*PROBLEM REQUIREMENTS*. For the records below, print the lines from the line with "## Features" through the line with "1. Clear browser" exactly as written; include both end lines and exclude the rest.

[Rendered images with source text]
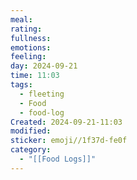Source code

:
 ```yaml
---
meal: 
rating: 
fullness: 
emotions: 
feeling: 
day: 2024-09-21
time: 11:03
tags:
  - fleeting
  - Food
  - food-log
Created: 2024-09-21-11:03
modified: 
sticker: emoji//1f37d-fe0f
category:
  - "[[Food Logs]]"
---
```

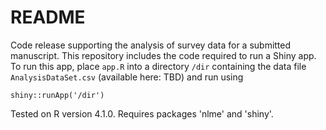 # README
Code release supporting the analysis of survey data for a submitted manuscript. This repository includes the code required to run a Shiny app. To run this app, place `app.R` into a directory `/dir` containing the data file `AnalysisDataSet.csv` (available here: TBD) and run using

```
shiny::runApp('/dir')
```

Tested on R version 4.1.0. Requires packages 'nlme' and 'shiny'.
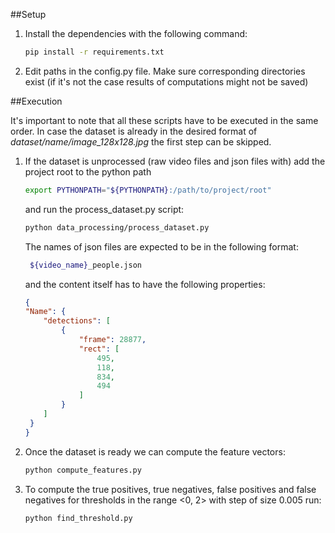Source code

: ##Setup

1. Install the dependencies with the following command:
    ```bash
    pip install -r requirements.txt 
    ```
2. Edit paths in the config.py file. Make sure corresponding directories exist
(if it's not the case results of computations might not be saved)

##Execution

It's important to note that all these scripts have to be executed in the same order.
In case the dataset is already in the desired format of *dataset/name/image_128x128.jpg*
the first step can be skipped.

1. If the dataset is unprocessed (raw video files and json files with) add the project root to the python 
path
    ```bash
    export PYTHONPATH="${PYTHONPATH}:/path/to/project/root"
    ```
    and run the process_dataset.py script:
    ```bash
    python data_processing/process_dataset.py
    ```
   The names of json files are expected to be in the following format:
   ```bash
    ${video_name}_people.json
    ```
   and the content itself has to have the following properties:
    ```json
    {
    "Name": {
        "detections": [
            {
                "frame": 28877, 
                "rect": [
                    495, 
                    118, 
                    834, 
                    494
                ]
            } 
        ]
     }   
   }
    ```

2. Once the dataset is ready we can compute the feature vectors:
    ```bash
    python compute_features.py
    ```
3. To compute the true positives, true negatives, false positives and false negatives for thresholds in the range
<0, 2> with step of size 0.005 run:
    ```bash
    python find_threshold.py
    ```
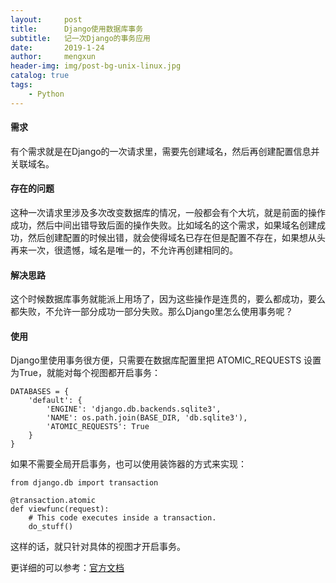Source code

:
 ```yaml
---
layout:     post
title:      Django使用数据库事务
subtitle:   记一次Django的事务应用
date:       2019-1-24
author:     mengxun
header-img: img/post-bg-unix-linux.jpg
catalog: true
tags:
    - Python
---
```


#### 需求 

有个需求就是在Django的一次请求里，需要先创建域名，然后再创建配置信息并关联域名。

#### 存在的问题

这种一次请求里涉及多次改变数据库的情况，一般都会有个大坑，就是前面的操作成功，然后中间出错导致后面的操作失败。比如域名的这个需求，如果域名创建成功，然后创建配置的时候出错，就会使得域名已存在但是配置不存在，如果想从头再来一次，很遗憾，域名是唯一的，不允许再创建相同的。

#### 解决思路

这个时候数据库事务就能派上用场了，因为这些操作是连贯的，要么都成功，要么都失败，不允许一部分成功一部分失败。那么Django里怎么使用事务呢？

#### 使用

Django里使用事务很方便，只需要在数据库配置里把 ATOMIC_REQUESTS 设置为True，就能对每个视图都开启事务：

```
DATABASES = {
    'default': {
        'ENGINE': 'django.db.backends.sqlite3',
        'NAME': os.path.join(BASE_DIR, 'db.sqlite3'),
        'ATOMIC_REQUESTS': True
    }
}
```

如果不需要全局开启事务，也可以使用装饰器的方式来实现：

```
from django.db import transaction

@transaction.atomic
def viewfunc(request):
    # This code executes inside a transaction.
    do_stuff()
```

这样的话，就只针对具体的视图才开启事务。

更详细的可以参考：[官方文档](https://docs.djangoproject.com/en/1.11/topics/db/transactions/#tying-transactions-to-http-requests)
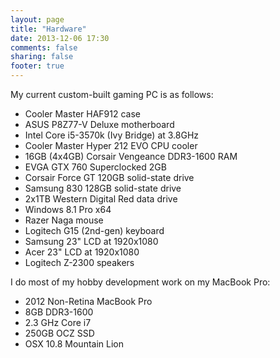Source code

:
 ```yaml
---
layout: page
title: "Hardware"
date: 2013-12-06 17:30
comments: false
sharing: false
footer: true
---
```

My current custom-built gaming PC is as follows:

* Cooler Master HAF912 case
* ASUS P8Z77-V Deluxe motherboard
* Intel Core i5-3570k (Ivy Bridge) at 3.8GHz
* Cooler Master Hyper 212 EVO CPU cooler
* 16GB (4x4GB) Corsair Vengeance DDR3-1600 RAM
* EVGA GTX 760 Superclocked 2GB
* Corsair Force GT 120GB solid-state drive
* Samsung 830 128GB solid-state drive
* 2x1TB Western Digital Red data drive
* Windows 8.1 Pro x64
* Razer Naga mouse
* Logitech G15 (2nd-gen) keyboard
* Samsung 23" LCD at 1920x1080
* Acer 23" LCD at 1920x1080
* Logitech Z-2300 speakers

I do most of my hobby development work on my MacBook Pro:

* 2012 Non-Retina MacBook Pro
* 8GB DDR3-1600
* 2.3 GHz Core i7
* 250GB OCZ SSD
* OSX 10.8 Mountain Lion
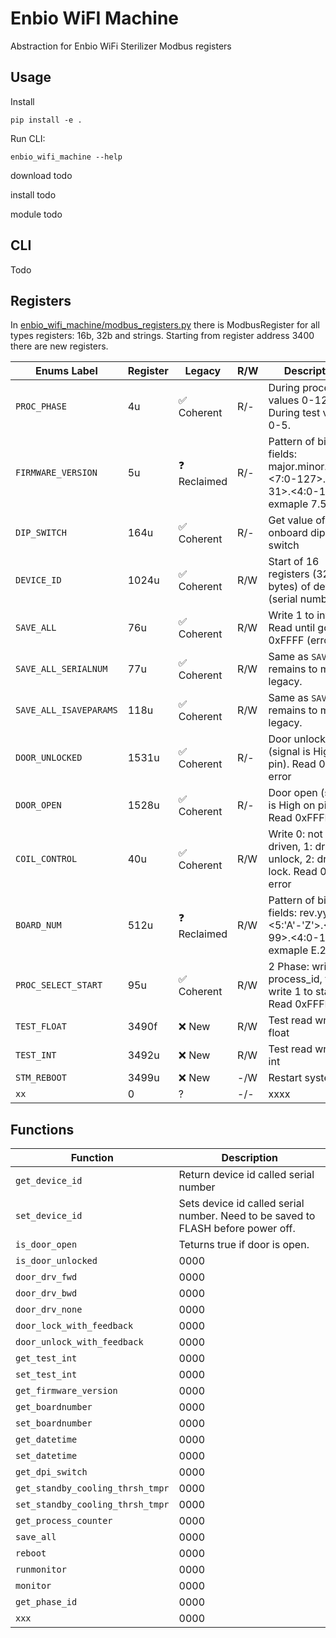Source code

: # Enbio WiFI Machine

Abstraction for Enbio WiFi Sterilizer Modbus registers

## Usage

Install 
```shell
pip install -e .
```

Run CLI:
```shell
enbio_wifi_machine --help
```


download todo

install todo

module todo

## CLI

Todo

## Registers

In [enbio_wifi_machine/modbus_registers.py](enbio_wifi_machine/modbus_registers.py) there is ModbusRegister for all types registers: 16b, 32b and strings.
Starting from register address 3400 there are new registers.

| Enums Label            | Register | Legacy      | R/W | Description                                                                          |
|------------------------|----------|-------------|-----|--------------------------------------------------------------------------------------|
| `PROC_PHASE`           | 4u       | ✅ Coherent  | R/- | During proces values 0-12. During test values 0-5.                                   |
| `FIRMWARE_VERSION`     | 5u       | ❓ Reclaimed | R/- | Pattern of bit fields: major.minor.patch, <7:0-127>.<5:0-31>.<4:0-15>  exmaple 7.5.4 |
| `DIP_SWITCH`           | 164u     | ✅ Coherent  | R/- | Get value of onboard dip switch                                                      |
| `DEVICE_ID`            | 1024u    | ✅ Coherent  | R/W | Start of 16 registers (32 bytes) of device id (serial number)                        |
| `SAVE_ALL`             | 76u      | ✅ Coherent  | R/W | Write 1 to invoke. Read until got 0 or 0xFFFF (error)                                |
| `SAVE_ALL_SERIALNUM`   | 77u      | ✅ Coherent  | R/W | Same as `SAVE_ALL`, remains to match legacy.                                         |
| `SAVE_ALL_ISAVEPARAMS` | 118u     | ✅ Coherent  | R/W | Same as `SAVE_ALL`, remains to match legacy.                                         |
| `DOOR_UNLOCKED`        | 1531u    | ✅ Coherent  | R/- | Door unlocked (signal is High on pin). Read 0xFFFF error                             |
| `DOOR_OPEN`            | 1528u    | ✅ Coherent  | R/- | Door open (signal is High on pin). Read 0xFFFF error                                 |
| `COIL_CONTROL`         | 40u      | ✅ Coherent  | R/W | Write 0: not driven, 1: drive to unlock, 2: drive to lock. Read 0xFFFF error         |
| `BOARD_NUM`            | 512u     | ❓ Reclaimed | R/W | Pattern of bit fields: rev.yy.mm, <5:'A'-'Z'>.<7:0-99>.<4:0-12>  exmaple E.24.06     |
| `PROC_SELECT_START`    | 95u      | ✅ Coherent  | R/W | 2 Phase: write process_id, then write 1 to start. Read 0xFFFF error                  |
| `TEST_FLOAT`           | 3490f    | ❌ New       | R/W | Test read write of float                                                             |
| `TEST_INT`             | 3492u    | ❌ New       | R/W | Test read write of int                                                               |
| `STM_REBOOT`           | 3499u    | ❌ New       | -/W | Restart system                                                                       |
| `xx`                   | 0        | ?           | -/- | xxxx                                                                                 |

## Functions


| Function                    | Description                                                        |
|-----------------------------|--------------------------------------------------------------------|
| `get_device_id`             | Return device id called serial number                              |
| `set_device_id`             | Sets device id called serial number. Need to be saved to FLASH before power off. |
| `is_door_open`              | Teturns true if door is open.                                      |
| `is_door_unlocked`          | 0000                                                               |
| `door_drv_fwd`              | 0000                                                               |
| `door_drv_bwd`              | 0000                                                               |
| `door_drv_none`             | 0000                                                               |
| `door_lock_with_feedback`   | 0000                                                               |
| `door_unlock_with_feedback` | 0000                                                               |
| `get_test_int`              | 0000                                                               |
| `set_test_int`              | 0000                                                               |
| `get_firmware_version`      | 0000                                                               |
| `get_boardnumber`           | 0000                                                               |
| `set_boardnumber`           | 0000                                                               |
| `get_datetime`              | 0000                                                               |
| `set_datetime`              | 0000                                                               |
| `get_dpi_switch`            | 0000                                                               |
| `get_standby_cooling_thrsh_tmpr` | 0000                                                               |
| `set_standby_cooling_thrsh_tmpr` | 0000                                                               |
| `get_process_counter`       | 0000                                                               |
| `save_all`     | 0000                                                               |
| `reboot`                       | 0000                                                               |
| `runmonitor`                       | 0000                                                               |
| `monitor`                       | 0000                                                               |
| `get_phase_id`                       | 0000                                                               |
| `xxx`                       | 0000                                                               |
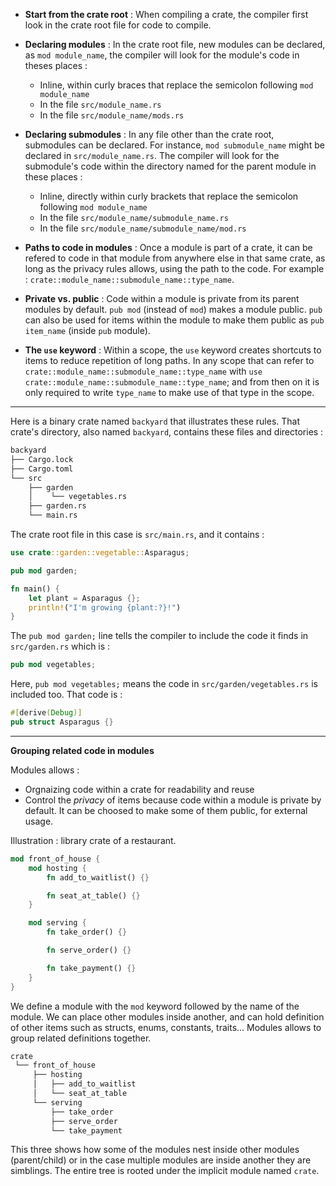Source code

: - **Start from the crate root** : When compiling a crate, the compiler first look in the crate root file for code to compile.

- **Declaring modules** : In the crate root file, new modules can be declared, as `mod module_name`, the compiler will look for the module's
  code in theses places :
  - Inline, within curly braces that replace the semicolon following `mod module_name`
  - In the file `src/module_name.rs`
  - In the file `src/module_name/mods.rs`

- **Declaring submodules** : In any file other than the crate root, submodules can be declared. For instance, `mod submodule_name` might be
declared in `src/module_name.rs`. The compiler will look for the submodule's code within the directory named for the parent module in these places :
  - Inline, directly within curly brackets that replace the semicolon following `mod module_name`
  - In the file `src/module_name/submodule_name.rs`
  - In the file `src/module_name/submodule_name/mod.rs`

- **Paths to code in modules** : Once a module is part of a crate, it can be refered to code in that module from anywhere else in that same crate,
  as long as the privacy rules allows, using the path to the code. For example : `crate::module_name::submodule_name::type_name`.

- **Private vs. public** : Code within a module is private from its parent modules by default. `pub mod` (instead of `mod`) makes a module
  public. `pub` can also be used for items within the module to make them public as `pub item_name` (inside `pub` module).

- **The `use` keyword** : Within a scope, the `use` keyword creates shortcuts to items to reduce repetition of long paths. In any scope that can refer to
  `crate::module_name::submodule_name::type_name` with `use crate::module_name::submodule_name::type_name`; and from then on it is only required to write `type_name`
  to make use of that type in the scope.

---

Here is a binary crate named `backyard` that illustrates these rules. That crate's directory, also named `backyard`, contains these files and directories :

```txt
backyard
├── Cargo.lock
├── Cargo.toml
└── src
    ├── garden
    │    └── vegetables.rs
    ├── garden.rs
    └── main.rs
```

The crate root file in this case is `src/main.rs`, and it contains :

```rust
use crate::garden::vegetable::Asparagus;

pub mod garden;

fn main() {
    let plant = Asparagus {};
    println!("I'm growing {plant:?}!")
}
```

The `pub mod garden;` line tells the compiler to include the code it finds in `src/garden.rs` which is :

```rust
pub mod vegetables;
```

Here, `pub mod vegetables;` means the code in `src/garden/vegetables.rs` is included too. That code is :

```rust
#[derive(Debug)]
pub struct Asparagus {}
```

---

**Grouping related code in modules**

Modules allows :
- Orgnaizing code within a crate for readability and reuse
- Control the *privacy* of items because code within a module is private by default. It can be choosed to make some of them public, for external usage.

Illustration : library crate of a restaurant.

```rust
mod front_of_house {
    mod hosting {
        fn add_to_waitlist() {}

        fn seat_at_table() {}
    }

    mod serving {
        fn take_order() {}

        fn serve_order() {}

        fn take_payment() {}
    }
}
```

We define a module with the `mod` keyword followed by the name of the module.
We can place other modules inside another, and can hold definition of other items such as structs, enums, constants, traits...
Modules allows to group related definitions together.

```txt
crate
 └── front_of_house
     ├── hosting
     │   ├── add_to_waitlist
     │   └── seat_at_table
     └── serving
         ├── take_order
         ├── serve_order
         └── take_payment
```

This three shows how some of the modules nest inside other modules (parent/child) or in the case multiple modules are inside another they are simblings.
The entire tree is rooted under the implicit module named `crate`.
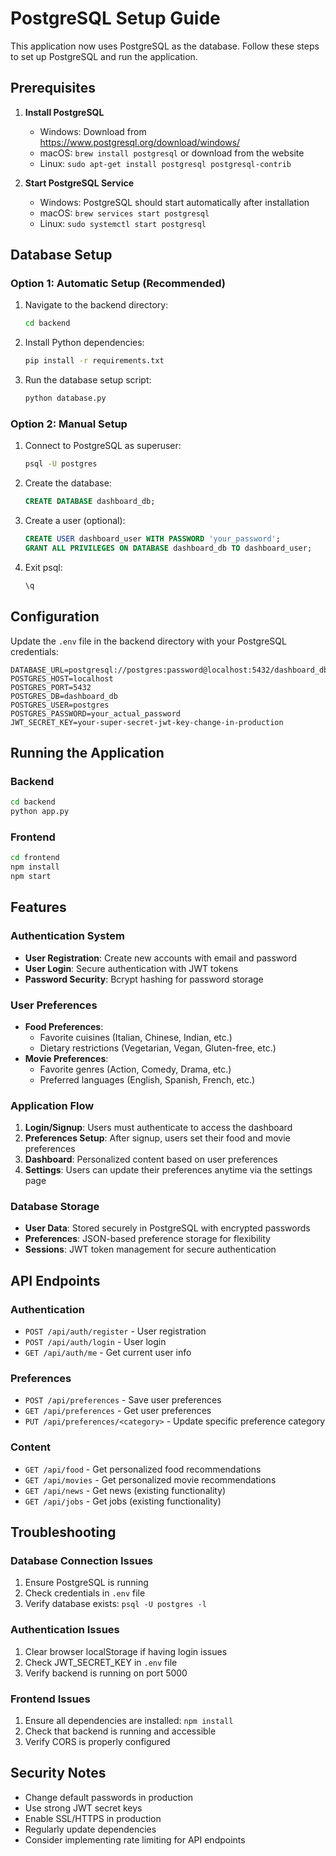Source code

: # PostgreSQL Setup Guide

This application now uses PostgreSQL as the database. Follow these steps to set up PostgreSQL and run the application.

## Prerequisites

1. **Install PostgreSQL**
   - Windows: Download from https://www.postgresql.org/download/windows/
   - macOS: `brew install postgresql` or download from the website
   - Linux: `sudo apt-get install postgresql postgresql-contrib`

2. **Start PostgreSQL Service**
   - Windows: PostgreSQL should start automatically after installation
   - macOS: `brew services start postgresql`
   - Linux: `sudo systemctl start postgresql`

## Database Setup

### Option 1: Automatic Setup (Recommended)
1. Navigate to the backend directory:
   ```bash
   cd backend
   ```

2. Install Python dependencies:
   ```bash
   pip install -r requirements.txt
   ```

3. Run the database setup script:
   ```bash
   python database.py
   ```

### Option 2: Manual Setup
1. Connect to PostgreSQL as superuser:
   ```bash
   psql -U postgres
   ```

2. Create the database:
   ```sql
   CREATE DATABASE dashboard_db;
   ```

3. Create a user (optional):
   ```sql
   CREATE USER dashboard_user WITH PASSWORD 'your_password';
   GRANT ALL PRIVILEGES ON DATABASE dashboard_db TO dashboard_user;
   ```

4. Exit psql:
   ```sql
   \q
   ```

## Configuration

Update the `.env` file in the backend directory with your PostgreSQL credentials:

```env
DATABASE_URL=postgresql://postgres:password@localhost:5432/dashboard_db
POSTGRES_HOST=localhost
POSTGRES_PORT=5432
POSTGRES_DB=dashboard_db
POSTGRES_USER=postgres
POSTGRES_PASSWORD=your_actual_password
JWT_SECRET_KEY=your-super-secret-jwt-key-change-in-production
```

## Running the Application

### Backend
```bash
cd backend
python app.py
```

### Frontend
```bash
cd frontend
npm install
npm start
```

## Features

### Authentication System
- **User Registration**: Create new accounts with email and password
- **User Login**: Secure authentication with JWT tokens
- **Password Security**: Bcrypt hashing for password storage

### User Preferences
- **Food Preferences**: 
  - Favorite cuisines (Italian, Chinese, Indian, etc.)
  - Dietary restrictions (Vegetarian, Vegan, Gluten-free, etc.)
- **Movie Preferences**:
  - Favorite genres (Action, Comedy, Drama, etc.)
  - Preferred languages (English, Spanish, French, etc.)

### Application Flow
1. **Login/Signup**: Users must authenticate to access the dashboard
2. **Preferences Setup**: After signup, users set their food and movie preferences
3. **Dashboard**: Personalized content based on user preferences
4. **Settings**: Users can update their preferences anytime via the settings page

### Database Storage
- **User Data**: Stored securely in PostgreSQL with encrypted passwords
- **Preferences**: JSON-based preference storage for flexibility
- **Sessions**: JWT token management for secure authentication

## API Endpoints

### Authentication
- `POST /api/auth/register` - User registration
- `POST /api/auth/login` - User login
- `GET /api/auth/me` - Get current user info

### Preferences
- `POST /api/preferences` - Save user preferences
- `GET /api/preferences` - Get user preferences
- `PUT /api/preferences/<category>` - Update specific preference category

### Content
- `GET /api/food` - Get personalized food recommendations
- `GET /api/movies` - Get personalized movie recommendations
- `GET /api/news` - Get news (existing functionality)
- `GET /api/jobs` - Get jobs (existing functionality)

## Troubleshooting

### Database Connection Issues
1. Ensure PostgreSQL is running
2. Check credentials in `.env` file
3. Verify database exists: `psql -U postgres -l`

### Authentication Issues
1. Clear browser localStorage if having login issues
2. Check JWT_SECRET_KEY in `.env` file
3. Verify backend is running on port 5000

### Frontend Issues
1. Ensure all dependencies are installed: `npm install`
2. Check that backend is running and accessible
3. Verify CORS is properly configured

## Security Notes

- Change default passwords in production
- Use strong JWT secret keys
- Enable SSL/HTTPS in production
- Regularly update dependencies
- Consider implementing rate limiting for API endpoints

*ANSWER BOX*.
## Features

### Authentication System
- **User Registration**: Create new accounts with email and password
- **User Login**: Secure authentication with JWT tokens
- **Password Security**: Bcrypt hashing for password storage

### User Preferences
- **Food Preferences**: 
  - Favorite cuisines (Italian, Chinese, Indian, etc.)
  - Dietary restrictions (Vegetarian, Vegan, Gluten-free, etc.)
- **Movie Preferences**:
  - Favorite genres (Action, Comedy, Drama, etc.)
  - Preferred languages (English, Spanish, French, etc.)

### Application Flow
1. **Login/Signup**: Users must authenticate to access the dashboard
2. **Preferences Setup**: After signup, users set their food and movie preferences
3. **Dashboard**: Personalized content based on user preferences
4. **Settings**: Users can update their preferences anytime via the settings page

### Database Storage
- **User Data**: Stored securely in PostgreSQL with encrypted passwords
- **Preferences**: JSON-based preference storage for flexibility
- **Sessions**: JWT token management for secure authentication

## API Endpoints

### Authentication
- `POST /api/auth/register` - User registration
- `POST /api/auth/login` - User login
- `GET /api/auth/me` - Get current user info

### Preferences
- `POST /api/preferences` - Save user preferences
- `GET /api/preferences` - Get user preferences
- `PUT /api/preferences/<category>` - Update specific preference category

### Content
- `GET /api/food` - Get personalized food recommendations
- `GET /api/movies` - Get personalized movie recommendations
- `GET /api/news` - Get news (existing functionality)
- `GET /api/jobs` - Get jobs (existing functionality)

## Troubleshooting

### Database Connection Issues
1. Ensure PostgreSQL is running
2. Check credentials in `.env` file
3. Verify database exists: `psql -U postgres -l`

### Authentication Issues
1. Clear browser localStorage if having login issues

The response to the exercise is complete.